Your instructions:
The answer must be every line of the data that holds the word "LcTopKK".

Extracted records:
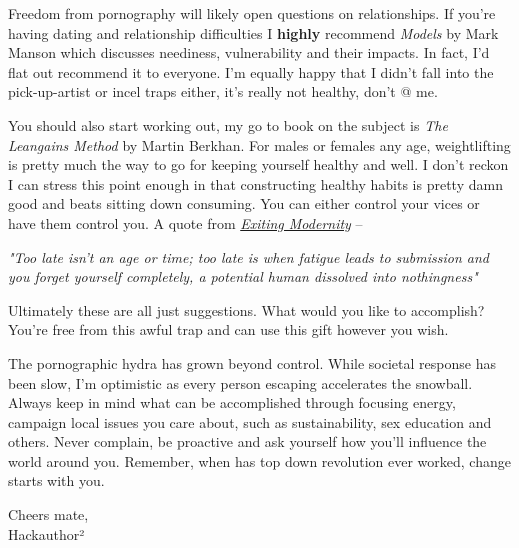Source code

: \documentclass[easypeasy.tex]{subfiles}
\begin{document}
Freedom from pornography will likely open questions on relationships. If you're having dating and relationship difficulties I \textbf{highly} recommend \textit{Models} by Mark Manson which discusses neediness, vulnerability and their impacts. In fact, I'd flat out recommend it to everyone. I'm equally happy that I didn't fall into the pick-up-artist or incel traps either, it's really not healthy, don't @ me.

You should also start working out, my go to book on the subject is \textit{The Leangains Method} by Martin Berkhan. For males or females any age, weightlifting is pretty much the way to go for keeping yourself healthy and well. I don't reckon I can stress this point enough in that constructing healthy habits is pretty damn good and beats sitting down consuming. You can either control your vices or have them control you. A quote from \href{https://www.meta-nomad.net/exiting-modernity/}{\textit{Exiting Modernity}} --

\hspace{\parindent} \textit{"Too late isn’t an age or time; too late is when fatigue leads to submission and you forget yourself completely, a potential human dissolved into nothingness"}

Ultimately these are all just suggestions. What would you like to accomplish? You're free from this awful trap and can use this gift however you wish.

The pornographic hydra has grown beyond control. While societal response has been slow, I'm optimistic as every person escaping accelerates the snowball. Always keep in mind what can be accomplished through focusing energy, campaign local issues you care about, such as sustainability, sex education and others. Never complain, be proactive and ask yourself how you'll influence the world around you. Remember, when has top down revolution ever worked, change starts with you.

Cheers mate, \\
Hackauthor²
\end{document}
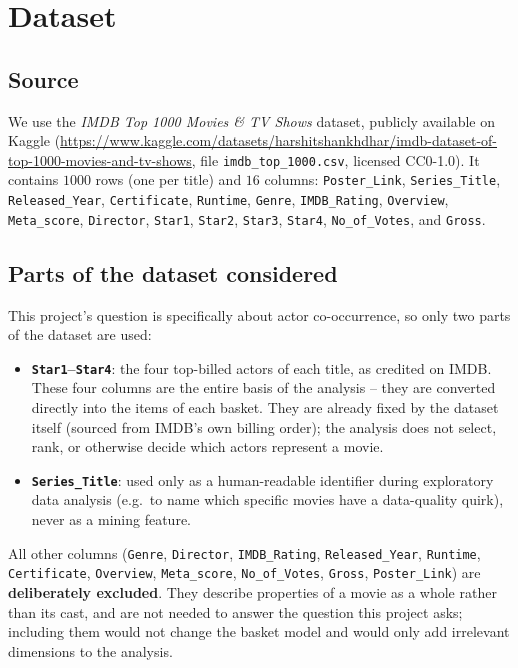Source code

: \documentclass[11pt,a4paper]{article}
\begin{document}
\section{Dataset}
\label{sec:dataset}

\subsection{Source}

We use the \emph{IMDB Top 1000 Movies \& TV Shows} dataset, publicly available
on Kaggle
(\url{https://www.kaggle.com/datasets/harshitshankhdhar/imdb-dataset-of-top-1000-movies-and-tv-shows},
file \texttt{imdb\_top\_1000.csv}, licensed CC0-1.0). It contains $1000$ rows
(one per title) and $16$ columns: \texttt{Poster\_Link}, \texttt{Series\_Title},
\texttt{Released\_Year}, \texttt{Certificate}, \texttt{Runtime}, \texttt{Genre},
\texttt{IMDB\_Rating}, \texttt{Overview}, \texttt{Meta\_score},
\texttt{Director}, \texttt{Star1}, \texttt{Star2}, \texttt{Star3},
\texttt{Star4}, \texttt{No\_of\_Votes}, and \texttt{Gross}.

\subsection{Parts of the dataset considered}

This project's question is specifically about actor co-occurrence, so only two
parts of the dataset are used:

\begin{itemize}
    \item \textbf{\texttt{Star1}--\texttt{Star4}}: the four top-billed actors
    of each title, as credited on IMDB. These four columns are the entire
    basis of the analysis -- they are converted directly into the items of
    each basket. They are already fixed by
    the dataset itself (sourced from IMDB's own billing order); the analysis
    does not select, rank, or otherwise decide which actors represent a movie.
    \item \textbf{\texttt{Series\_Title}}: used only as a human-readable
    identifier during exploratory data analysis (e.g.\ to name which specific
    movies have a data-quality quirk), never
    as a mining feature.
\end{itemize}

All other columns (\texttt{Genre}, \texttt{Director}, \texttt{IMDB\_Rating},
\texttt{Released\_Year}, \texttt{Runtime}, \texttt{Certificate},
\texttt{Overview}, \texttt{Meta\_score}, \texttt{No\_of\_Votes},
\texttt{Gross}, \texttt{Poster\_Link}) are \textbf{deliberately excluded}.
They describe properties of a movie as a whole rather than its cast, and are
not needed to answer the question this project asks; including them would not
change the basket model and would only add irrelevant dimensions to the
analysis.
\end{document}
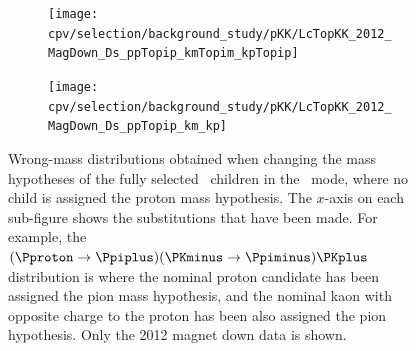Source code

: \begin{figure}
  \begin{subfigure}[b]{0.3\textwidth}
    \texttt{[image: cpv/selection/background\_study/pKK/LcTopKK\_2012\_MagDown\_Ds\_ppTopip\_kmTopim\_kpTopip]}
    \caption{\decay{\PDsplus}{\Ppiplus\Ppiminus\Ppiplus}}
    \label{fig:cpv:selection:background_study:pKK_meson:dsplus_pipipi}
  \end{subfigure}
  \begin{subfigure}[b]{0.3\textwidth}
    \texttt{[image: cpv/selection/background\_study/pKK/LcTopKK\_2012\_MagDown\_Ds\_ppTopip\_km\_kp]}
    \caption{\decay{\PDsplus}{\Ppiplus\PKminus\PKplus}}
    \label{fig:cpv:selection:background_study:pKK_meson:dsplus_piKK}
  \end{subfigure}

  \caption{%
    Wrong-mass distributions obtained when changing the mass hypotheses of the 
    fully selected \PLambdac\ children in the \pKK\ mode, where no child is 
    assigned the proton mass hypothesis.
    The $x$-axis on each sub-figure shows the substitutions that have been 
    made.
    For example, the ${(\Pproton \to \Ppiplus)(\PKminus \to \Ppiminus)\PKplus}$ distribution is 
    where the nominal proton candidate has been assigned the pion mass 
    hypothesis, and the nominal kaon with opposite charge to the proton has 
    been also assigned the pion hypothesis.
    Only the 2012 magnet down data is shown.
  }
  \label{fig:cpv:selection:background_study:pKK_meson}
\end{figure}


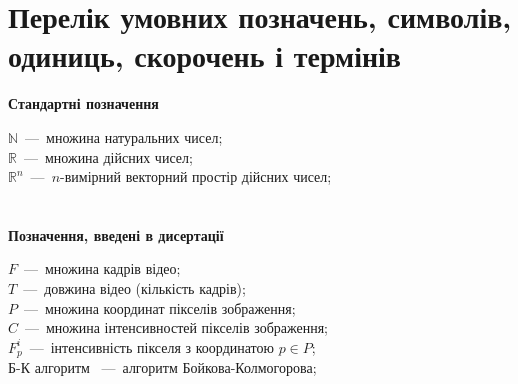 \chapter*{Перелік умовних позначень, символів, одиниць, скорочень і термінів}

\textbf{Стандартні позначення}

 \noindent$\mathbb{N}$~---~множина натуральних чисел; \\
 \noindent$\mathbb{R}$~---~множина дійсних чисел; \\
 \noindent$\mathbb{R}^n$~---~$n$-вимірний векторний простір дійсних чисел; \\
\\
\\
\textbf{Позначення, введені в дисертації}

 \noindent$F$~---~множина кадрів відео; \\
 \noindent$T$~---~довжина відео (кількість кадрів); \\
 \noindent$P$~---~множина координат пікселів зображення; \\
 \noindent$C$~---~множина інтенсивностей пікселів зображення; \\
 \noindent$F_p^i$~---~інтенсивність пікселя з координатою $p$$\in$$P$; \\
 Б-К алгоритм ~---~алгоритм Бойкова-Колмогорова; \\
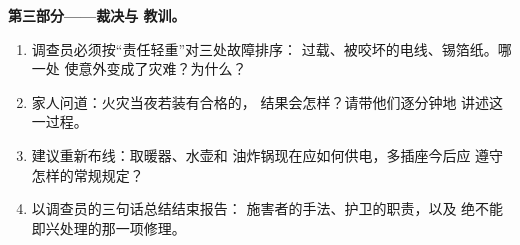 \begin{problem}
\medskip\noindent\textbf{第三部分——裁决与
教训。}
\begin{enumerate}[resume]
  \item 调查员必须按“责任轻重”对三处故障排序：
        过载、被咬坏的电线、锡箔纸。哪一处
        使意外变成了灾难？为什么？
  \item 家人问道：火灾当夜若装有合格的，
        结果会怎样？请带他们逐分钟地
        讲述这一过程。
  \item 建议重新布线：取暖器、水壶和
        油炸锅现在应如何供电，多插座今后应
        遵守怎样的常规规定？
  \item 以调查员的三句话总结结束报告：
        施害者的手法、护卫的职责，以及
        绝不能即兴处理的那一项修理。
\end{enumerate}
\end{problem}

Result of the exercise:
    \texttt{[image: cpv/selection/background\_study/pKK/LcTopKK\_2012\_MagDown\_Ds\_ppTopip\_kmTopim\_kpTopip]}
    \texttt{[image: cpv/selection/background\_study/pKK/LcTopKK\_2012\_MagDown\_Ds\_ppTopip\_km\_kp]}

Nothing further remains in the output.